(Data extracted from a collection)
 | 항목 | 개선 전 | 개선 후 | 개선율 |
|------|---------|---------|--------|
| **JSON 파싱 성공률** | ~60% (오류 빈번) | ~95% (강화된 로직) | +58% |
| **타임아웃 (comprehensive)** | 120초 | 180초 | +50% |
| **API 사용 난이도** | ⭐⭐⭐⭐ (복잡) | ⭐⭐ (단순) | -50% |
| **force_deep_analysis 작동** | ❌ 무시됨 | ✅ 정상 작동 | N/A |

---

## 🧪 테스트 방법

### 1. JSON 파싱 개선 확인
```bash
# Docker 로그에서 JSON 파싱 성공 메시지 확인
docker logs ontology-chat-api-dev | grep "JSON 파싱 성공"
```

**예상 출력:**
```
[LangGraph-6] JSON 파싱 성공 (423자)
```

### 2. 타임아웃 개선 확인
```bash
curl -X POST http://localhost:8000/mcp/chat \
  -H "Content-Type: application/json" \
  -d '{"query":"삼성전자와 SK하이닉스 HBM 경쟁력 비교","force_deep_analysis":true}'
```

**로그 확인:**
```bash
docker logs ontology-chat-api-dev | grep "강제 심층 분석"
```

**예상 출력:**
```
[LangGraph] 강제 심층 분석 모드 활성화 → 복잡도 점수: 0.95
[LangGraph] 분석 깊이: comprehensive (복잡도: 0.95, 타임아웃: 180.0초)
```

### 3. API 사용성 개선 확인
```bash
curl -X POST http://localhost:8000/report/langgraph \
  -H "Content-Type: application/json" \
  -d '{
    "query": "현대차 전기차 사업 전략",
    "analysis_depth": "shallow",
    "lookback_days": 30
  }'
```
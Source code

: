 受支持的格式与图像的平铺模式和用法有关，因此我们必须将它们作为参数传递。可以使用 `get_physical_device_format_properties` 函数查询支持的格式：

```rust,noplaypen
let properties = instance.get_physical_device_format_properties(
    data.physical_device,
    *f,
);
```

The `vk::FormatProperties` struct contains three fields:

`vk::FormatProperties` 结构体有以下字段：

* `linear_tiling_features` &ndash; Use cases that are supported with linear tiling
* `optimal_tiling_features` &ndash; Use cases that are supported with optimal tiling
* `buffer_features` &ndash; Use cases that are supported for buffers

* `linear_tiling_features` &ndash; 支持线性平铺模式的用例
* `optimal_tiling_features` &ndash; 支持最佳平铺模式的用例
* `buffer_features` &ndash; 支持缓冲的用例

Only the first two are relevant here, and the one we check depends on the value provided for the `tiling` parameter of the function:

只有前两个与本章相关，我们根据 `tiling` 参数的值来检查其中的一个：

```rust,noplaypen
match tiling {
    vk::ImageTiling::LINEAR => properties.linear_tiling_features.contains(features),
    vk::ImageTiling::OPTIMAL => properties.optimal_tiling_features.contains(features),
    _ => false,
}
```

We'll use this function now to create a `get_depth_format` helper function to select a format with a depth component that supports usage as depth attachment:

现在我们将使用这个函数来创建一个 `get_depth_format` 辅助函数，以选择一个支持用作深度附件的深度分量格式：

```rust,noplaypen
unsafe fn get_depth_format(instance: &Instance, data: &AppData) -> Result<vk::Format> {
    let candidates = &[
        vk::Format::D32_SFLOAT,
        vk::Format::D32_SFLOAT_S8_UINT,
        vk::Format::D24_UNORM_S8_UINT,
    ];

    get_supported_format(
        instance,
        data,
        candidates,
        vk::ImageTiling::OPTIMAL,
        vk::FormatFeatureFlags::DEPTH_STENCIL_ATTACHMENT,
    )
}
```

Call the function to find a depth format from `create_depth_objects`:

#### [Task requirements]
Copy each line in the entries above where the word "localhost" shows up.

#### [Your solution]
curl -X POST http://localhost:8000/mcp/chat \
curl -X POST http://localhost:8000/report/langgraph \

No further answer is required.